Task prompt
Keep every line of the data below that has the string "pendiri" and present those lines.

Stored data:
□ □ □

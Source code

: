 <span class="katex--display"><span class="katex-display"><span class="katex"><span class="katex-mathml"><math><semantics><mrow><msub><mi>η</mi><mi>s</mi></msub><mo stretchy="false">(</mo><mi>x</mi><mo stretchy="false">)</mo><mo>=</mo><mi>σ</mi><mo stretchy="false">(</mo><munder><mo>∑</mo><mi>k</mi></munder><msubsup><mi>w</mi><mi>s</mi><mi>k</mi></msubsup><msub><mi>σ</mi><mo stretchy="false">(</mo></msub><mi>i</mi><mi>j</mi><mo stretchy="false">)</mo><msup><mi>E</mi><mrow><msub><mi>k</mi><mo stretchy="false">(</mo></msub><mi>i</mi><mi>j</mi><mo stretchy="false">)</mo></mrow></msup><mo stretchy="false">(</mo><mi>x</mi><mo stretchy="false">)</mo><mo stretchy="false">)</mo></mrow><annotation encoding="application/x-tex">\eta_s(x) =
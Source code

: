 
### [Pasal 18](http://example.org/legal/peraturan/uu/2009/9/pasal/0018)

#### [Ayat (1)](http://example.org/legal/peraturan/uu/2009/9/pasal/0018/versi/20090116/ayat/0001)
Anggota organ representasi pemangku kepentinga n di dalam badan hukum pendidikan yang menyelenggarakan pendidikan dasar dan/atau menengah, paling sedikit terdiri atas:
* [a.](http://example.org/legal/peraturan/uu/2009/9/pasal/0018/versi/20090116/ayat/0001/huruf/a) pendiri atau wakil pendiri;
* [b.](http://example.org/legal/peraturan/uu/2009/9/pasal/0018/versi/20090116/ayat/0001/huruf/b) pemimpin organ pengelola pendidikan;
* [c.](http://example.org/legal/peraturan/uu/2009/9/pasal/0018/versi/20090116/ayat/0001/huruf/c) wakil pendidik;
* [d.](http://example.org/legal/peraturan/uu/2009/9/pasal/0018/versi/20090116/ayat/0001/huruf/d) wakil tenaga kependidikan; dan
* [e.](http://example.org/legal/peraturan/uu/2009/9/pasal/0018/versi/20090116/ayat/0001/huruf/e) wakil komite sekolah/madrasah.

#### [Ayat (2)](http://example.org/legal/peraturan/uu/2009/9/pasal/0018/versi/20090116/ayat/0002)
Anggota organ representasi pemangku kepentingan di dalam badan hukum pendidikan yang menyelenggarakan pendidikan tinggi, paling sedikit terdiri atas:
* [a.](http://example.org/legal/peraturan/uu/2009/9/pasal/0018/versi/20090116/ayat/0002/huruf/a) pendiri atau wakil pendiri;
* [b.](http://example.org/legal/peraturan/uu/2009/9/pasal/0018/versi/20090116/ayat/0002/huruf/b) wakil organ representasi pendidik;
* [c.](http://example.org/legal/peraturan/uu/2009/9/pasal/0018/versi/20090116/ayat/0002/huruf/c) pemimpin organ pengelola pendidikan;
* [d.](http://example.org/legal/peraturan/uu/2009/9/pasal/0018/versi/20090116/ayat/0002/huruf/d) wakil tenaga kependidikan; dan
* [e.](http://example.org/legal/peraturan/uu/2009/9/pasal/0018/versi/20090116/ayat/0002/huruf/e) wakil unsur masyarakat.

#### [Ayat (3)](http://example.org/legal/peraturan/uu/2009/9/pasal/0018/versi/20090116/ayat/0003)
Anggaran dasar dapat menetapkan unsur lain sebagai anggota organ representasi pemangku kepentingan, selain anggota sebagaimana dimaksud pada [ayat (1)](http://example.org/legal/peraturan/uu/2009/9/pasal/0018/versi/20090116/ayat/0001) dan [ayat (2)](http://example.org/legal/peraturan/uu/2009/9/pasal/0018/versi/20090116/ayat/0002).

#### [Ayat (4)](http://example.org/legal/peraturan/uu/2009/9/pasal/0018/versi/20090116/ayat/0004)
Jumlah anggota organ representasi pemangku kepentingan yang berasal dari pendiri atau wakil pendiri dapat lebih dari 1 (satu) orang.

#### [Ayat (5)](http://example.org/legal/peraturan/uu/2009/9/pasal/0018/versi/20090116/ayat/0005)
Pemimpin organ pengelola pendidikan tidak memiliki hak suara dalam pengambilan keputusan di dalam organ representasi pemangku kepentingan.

□ □ □

Answer box
* [a.](http://example.org/legal/peraturan/uu/2009/9/pasal/0018/versi/20090116/ayat/0001/huruf/a) pendiri atau wakil pendiri;
* [a.](http://example.org/legal/peraturan/uu/2009/9/pasal/0018/versi/20090116/ayat/0002/huruf/a) pendiri atau wakil pendiri;
Jumlah anggota organ representasi pemangku kepentingan yang berasal dari pendiri atau wakil pendiri dapat lebih dari 1 (satu) orang.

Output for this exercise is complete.